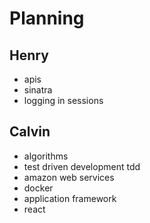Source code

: # Planning

## Henry
* apis
* sinatra
* logging in sessions

## Calvin
* algorithms
* test driven development tdd
* amazon web services
* docker
* application framework
* react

* [Action item]
In your answer, print the entries above exactly, with the pictures left out.

* [Reply]
Source code

: # Planning

## Henry
* apis
* sinatra
* logging in sessions

## Calvin
* algorithms
* test driven development tdd
* amazon web services
* docker
* application framework
* react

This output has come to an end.